When you have gone through the entries below, state how many lines include the word "Hand" and write nothing else.

[Data excerpts]

· · · ·

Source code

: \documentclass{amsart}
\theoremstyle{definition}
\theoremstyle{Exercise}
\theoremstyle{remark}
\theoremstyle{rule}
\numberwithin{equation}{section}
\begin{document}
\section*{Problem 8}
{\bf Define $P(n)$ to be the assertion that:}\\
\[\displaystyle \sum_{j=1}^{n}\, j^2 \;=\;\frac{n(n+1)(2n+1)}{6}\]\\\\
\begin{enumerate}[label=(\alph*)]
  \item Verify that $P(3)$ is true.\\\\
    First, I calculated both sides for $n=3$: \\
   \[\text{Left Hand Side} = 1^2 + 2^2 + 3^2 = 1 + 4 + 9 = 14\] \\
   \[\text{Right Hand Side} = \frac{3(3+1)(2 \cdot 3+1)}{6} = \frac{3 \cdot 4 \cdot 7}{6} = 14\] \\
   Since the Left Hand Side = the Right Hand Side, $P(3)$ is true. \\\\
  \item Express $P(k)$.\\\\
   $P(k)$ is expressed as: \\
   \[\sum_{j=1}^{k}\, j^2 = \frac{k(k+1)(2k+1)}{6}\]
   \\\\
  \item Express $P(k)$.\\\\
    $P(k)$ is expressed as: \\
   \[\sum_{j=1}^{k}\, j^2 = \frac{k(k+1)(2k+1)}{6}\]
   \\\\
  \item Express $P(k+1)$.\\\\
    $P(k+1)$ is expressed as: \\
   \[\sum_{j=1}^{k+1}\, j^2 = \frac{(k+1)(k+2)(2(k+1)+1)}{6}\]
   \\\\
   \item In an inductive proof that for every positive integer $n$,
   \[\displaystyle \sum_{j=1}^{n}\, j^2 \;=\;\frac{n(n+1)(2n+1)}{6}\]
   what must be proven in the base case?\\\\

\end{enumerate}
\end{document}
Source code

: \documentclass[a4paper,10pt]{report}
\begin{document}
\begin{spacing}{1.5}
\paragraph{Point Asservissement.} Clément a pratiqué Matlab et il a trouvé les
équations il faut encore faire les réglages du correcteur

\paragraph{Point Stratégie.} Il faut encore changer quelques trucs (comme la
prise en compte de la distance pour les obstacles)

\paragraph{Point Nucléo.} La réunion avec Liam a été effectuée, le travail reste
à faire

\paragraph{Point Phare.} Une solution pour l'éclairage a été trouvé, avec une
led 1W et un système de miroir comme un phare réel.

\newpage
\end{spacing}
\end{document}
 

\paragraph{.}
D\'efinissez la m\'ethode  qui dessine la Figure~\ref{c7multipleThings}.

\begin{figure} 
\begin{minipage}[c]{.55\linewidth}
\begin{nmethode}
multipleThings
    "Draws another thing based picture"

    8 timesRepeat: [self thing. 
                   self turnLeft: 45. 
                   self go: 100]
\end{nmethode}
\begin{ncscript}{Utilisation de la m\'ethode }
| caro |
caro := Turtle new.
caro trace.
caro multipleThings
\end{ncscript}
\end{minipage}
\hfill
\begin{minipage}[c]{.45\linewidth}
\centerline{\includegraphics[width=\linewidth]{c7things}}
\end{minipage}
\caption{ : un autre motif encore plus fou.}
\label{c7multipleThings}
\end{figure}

· · · ·

Answer area - 3